Discriminant Analysis Based Graph for Feature Extraction and Classification of Polarimetric SAR Images
Keywords: polarimetric synthetic aperture radar (PolSAR), feature extraction, graph, classification
Abstract. Polarimetric Synthetic Aperture Radar (PolSAR) imagery, as an advanced remote sensing technology provides rich information about the scattering characteristics of the Earth's surface, significantly enhancing classification accuracy. However, effectively integrating contextual features with polarimetric ones remains a key challenge. In this paper, we propose a framework for PolSAR image classification that leverages graph modeling to capture spatial relationships and utilizes the scattering characteristics with physical interpretability of polarimetric data. The proposed method begins with superpixel segmentation to reduce computational complexity and maintain spatial homogeneity. Then, superpixels construct the graph nodes.

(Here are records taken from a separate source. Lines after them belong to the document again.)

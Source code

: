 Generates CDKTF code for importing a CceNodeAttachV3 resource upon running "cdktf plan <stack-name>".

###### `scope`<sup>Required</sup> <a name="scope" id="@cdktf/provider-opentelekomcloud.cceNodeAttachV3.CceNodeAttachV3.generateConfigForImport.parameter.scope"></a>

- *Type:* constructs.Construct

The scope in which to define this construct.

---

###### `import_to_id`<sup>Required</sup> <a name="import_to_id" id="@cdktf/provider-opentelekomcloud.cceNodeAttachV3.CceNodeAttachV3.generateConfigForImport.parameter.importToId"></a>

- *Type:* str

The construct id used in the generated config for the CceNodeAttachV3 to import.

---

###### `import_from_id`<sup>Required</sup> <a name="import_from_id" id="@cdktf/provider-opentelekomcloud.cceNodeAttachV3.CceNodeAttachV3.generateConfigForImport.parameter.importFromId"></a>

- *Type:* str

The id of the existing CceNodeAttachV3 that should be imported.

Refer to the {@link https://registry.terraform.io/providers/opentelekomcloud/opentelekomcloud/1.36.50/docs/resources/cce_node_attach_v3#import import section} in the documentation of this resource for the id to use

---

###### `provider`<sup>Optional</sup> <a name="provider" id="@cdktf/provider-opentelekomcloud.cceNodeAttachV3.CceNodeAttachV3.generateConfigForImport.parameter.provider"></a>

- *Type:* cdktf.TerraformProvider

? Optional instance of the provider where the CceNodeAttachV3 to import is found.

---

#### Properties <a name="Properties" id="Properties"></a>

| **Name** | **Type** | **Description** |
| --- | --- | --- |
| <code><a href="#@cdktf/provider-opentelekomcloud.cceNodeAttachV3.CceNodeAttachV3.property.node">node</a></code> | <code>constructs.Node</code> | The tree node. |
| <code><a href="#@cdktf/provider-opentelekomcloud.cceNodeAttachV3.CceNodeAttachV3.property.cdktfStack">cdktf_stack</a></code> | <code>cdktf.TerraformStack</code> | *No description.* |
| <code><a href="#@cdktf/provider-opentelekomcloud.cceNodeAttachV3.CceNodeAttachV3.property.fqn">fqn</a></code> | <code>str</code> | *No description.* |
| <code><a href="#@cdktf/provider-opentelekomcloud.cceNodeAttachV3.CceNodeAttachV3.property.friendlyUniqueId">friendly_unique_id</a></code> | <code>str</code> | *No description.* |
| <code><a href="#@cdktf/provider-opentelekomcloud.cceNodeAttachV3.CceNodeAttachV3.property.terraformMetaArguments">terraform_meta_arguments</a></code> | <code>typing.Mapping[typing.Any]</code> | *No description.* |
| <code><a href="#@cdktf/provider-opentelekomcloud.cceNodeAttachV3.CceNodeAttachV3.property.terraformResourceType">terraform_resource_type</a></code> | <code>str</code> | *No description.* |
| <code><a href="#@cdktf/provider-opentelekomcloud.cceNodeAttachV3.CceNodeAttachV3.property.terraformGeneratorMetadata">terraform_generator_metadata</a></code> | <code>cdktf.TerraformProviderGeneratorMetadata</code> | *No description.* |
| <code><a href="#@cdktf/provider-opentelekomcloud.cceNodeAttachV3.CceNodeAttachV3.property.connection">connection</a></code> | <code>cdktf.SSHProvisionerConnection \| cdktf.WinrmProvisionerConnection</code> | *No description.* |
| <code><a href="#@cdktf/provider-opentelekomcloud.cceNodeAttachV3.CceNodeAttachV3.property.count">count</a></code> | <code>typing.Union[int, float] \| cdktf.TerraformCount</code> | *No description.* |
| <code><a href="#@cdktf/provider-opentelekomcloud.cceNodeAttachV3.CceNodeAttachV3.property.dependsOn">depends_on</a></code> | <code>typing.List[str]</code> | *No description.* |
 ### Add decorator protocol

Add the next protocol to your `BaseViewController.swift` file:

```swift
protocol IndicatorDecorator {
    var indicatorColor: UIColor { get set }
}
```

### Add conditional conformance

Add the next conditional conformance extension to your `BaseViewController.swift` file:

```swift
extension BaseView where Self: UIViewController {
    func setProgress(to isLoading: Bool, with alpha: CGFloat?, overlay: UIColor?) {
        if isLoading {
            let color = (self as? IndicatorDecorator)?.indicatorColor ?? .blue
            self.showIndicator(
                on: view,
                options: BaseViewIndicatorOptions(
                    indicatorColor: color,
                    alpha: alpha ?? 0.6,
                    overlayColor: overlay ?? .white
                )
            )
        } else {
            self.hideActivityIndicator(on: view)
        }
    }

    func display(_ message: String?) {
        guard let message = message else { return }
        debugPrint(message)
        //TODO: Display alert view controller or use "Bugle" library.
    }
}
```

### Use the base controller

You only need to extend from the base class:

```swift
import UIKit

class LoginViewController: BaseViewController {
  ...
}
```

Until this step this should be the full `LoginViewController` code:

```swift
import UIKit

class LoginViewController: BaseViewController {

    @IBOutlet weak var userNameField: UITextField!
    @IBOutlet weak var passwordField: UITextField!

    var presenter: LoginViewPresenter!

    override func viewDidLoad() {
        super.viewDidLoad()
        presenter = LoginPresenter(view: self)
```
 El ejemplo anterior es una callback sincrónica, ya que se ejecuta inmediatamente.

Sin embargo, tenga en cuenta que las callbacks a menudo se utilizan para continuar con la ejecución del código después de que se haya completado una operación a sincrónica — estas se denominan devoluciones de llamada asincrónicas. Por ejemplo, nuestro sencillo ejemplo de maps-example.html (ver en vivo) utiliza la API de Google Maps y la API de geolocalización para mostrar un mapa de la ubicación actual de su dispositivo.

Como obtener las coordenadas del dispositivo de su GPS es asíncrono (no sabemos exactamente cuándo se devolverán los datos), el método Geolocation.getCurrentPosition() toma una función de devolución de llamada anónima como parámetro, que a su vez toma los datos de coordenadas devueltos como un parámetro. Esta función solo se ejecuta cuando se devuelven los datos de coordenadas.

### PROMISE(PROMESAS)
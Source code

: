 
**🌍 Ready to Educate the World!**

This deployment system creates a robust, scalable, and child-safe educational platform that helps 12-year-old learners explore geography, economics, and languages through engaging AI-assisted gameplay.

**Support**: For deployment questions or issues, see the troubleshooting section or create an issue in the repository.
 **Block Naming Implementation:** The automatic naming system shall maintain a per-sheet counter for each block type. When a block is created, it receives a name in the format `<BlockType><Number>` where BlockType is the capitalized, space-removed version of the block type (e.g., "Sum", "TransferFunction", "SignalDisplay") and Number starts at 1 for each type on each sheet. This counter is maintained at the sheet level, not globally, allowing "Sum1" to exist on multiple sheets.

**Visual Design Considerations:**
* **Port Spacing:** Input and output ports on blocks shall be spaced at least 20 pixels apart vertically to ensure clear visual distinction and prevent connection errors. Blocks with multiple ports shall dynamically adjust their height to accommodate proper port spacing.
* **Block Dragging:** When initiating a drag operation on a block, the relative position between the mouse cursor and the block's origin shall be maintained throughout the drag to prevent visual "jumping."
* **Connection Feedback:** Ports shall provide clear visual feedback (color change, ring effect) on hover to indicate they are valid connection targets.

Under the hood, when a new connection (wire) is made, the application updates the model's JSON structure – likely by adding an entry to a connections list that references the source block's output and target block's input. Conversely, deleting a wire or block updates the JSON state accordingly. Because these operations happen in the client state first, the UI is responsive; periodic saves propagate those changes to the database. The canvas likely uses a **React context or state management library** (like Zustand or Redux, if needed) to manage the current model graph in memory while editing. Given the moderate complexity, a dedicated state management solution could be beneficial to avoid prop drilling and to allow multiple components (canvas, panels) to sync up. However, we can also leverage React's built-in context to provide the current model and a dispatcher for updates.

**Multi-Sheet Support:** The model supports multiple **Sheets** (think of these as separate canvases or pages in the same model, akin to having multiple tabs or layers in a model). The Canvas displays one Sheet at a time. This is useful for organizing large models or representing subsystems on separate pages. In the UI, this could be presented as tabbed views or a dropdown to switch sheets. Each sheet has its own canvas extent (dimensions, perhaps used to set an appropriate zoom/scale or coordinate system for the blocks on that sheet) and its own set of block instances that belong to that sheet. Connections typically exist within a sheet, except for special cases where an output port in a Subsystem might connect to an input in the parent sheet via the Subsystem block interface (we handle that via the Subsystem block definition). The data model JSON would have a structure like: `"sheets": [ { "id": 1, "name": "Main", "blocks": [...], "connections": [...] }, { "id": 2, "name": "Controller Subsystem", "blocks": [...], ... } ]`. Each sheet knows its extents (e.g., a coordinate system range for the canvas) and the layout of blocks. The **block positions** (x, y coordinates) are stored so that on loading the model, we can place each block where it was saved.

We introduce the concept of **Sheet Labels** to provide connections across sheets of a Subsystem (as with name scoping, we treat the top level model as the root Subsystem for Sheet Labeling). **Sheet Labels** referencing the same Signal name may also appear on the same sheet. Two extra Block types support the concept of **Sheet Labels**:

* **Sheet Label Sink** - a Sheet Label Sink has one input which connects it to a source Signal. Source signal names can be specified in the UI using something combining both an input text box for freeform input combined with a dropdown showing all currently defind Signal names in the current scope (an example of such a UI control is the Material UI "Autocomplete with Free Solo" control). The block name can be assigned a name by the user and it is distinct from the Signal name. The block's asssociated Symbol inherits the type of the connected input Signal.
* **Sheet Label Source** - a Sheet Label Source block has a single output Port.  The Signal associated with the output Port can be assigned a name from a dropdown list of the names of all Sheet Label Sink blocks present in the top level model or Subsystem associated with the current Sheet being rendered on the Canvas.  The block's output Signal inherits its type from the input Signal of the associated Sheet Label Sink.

To enhance class separability, we suggest a superpixel based discriminant analysis transformation to compute the weight matrix used in the graph propagation. Unlike deep learning approaches that learn weights through complex neural networks, our method uses the discriminant analysis based projection to derive the weight matrix in a physically interpretable and computationally efficient manner. The graph based projection results in spatial-polarimetric features that encode both structural and discriminative information. In parallel, we extract another set of polarimetric features from the H-A-Alpha (Cloude-Pottier) decomposition describing the physical scattering mechanisms. The final classification is performed by fusing the graph-derived features and the decomposition-based features and feeding them into a standard classifier such as support vector machine.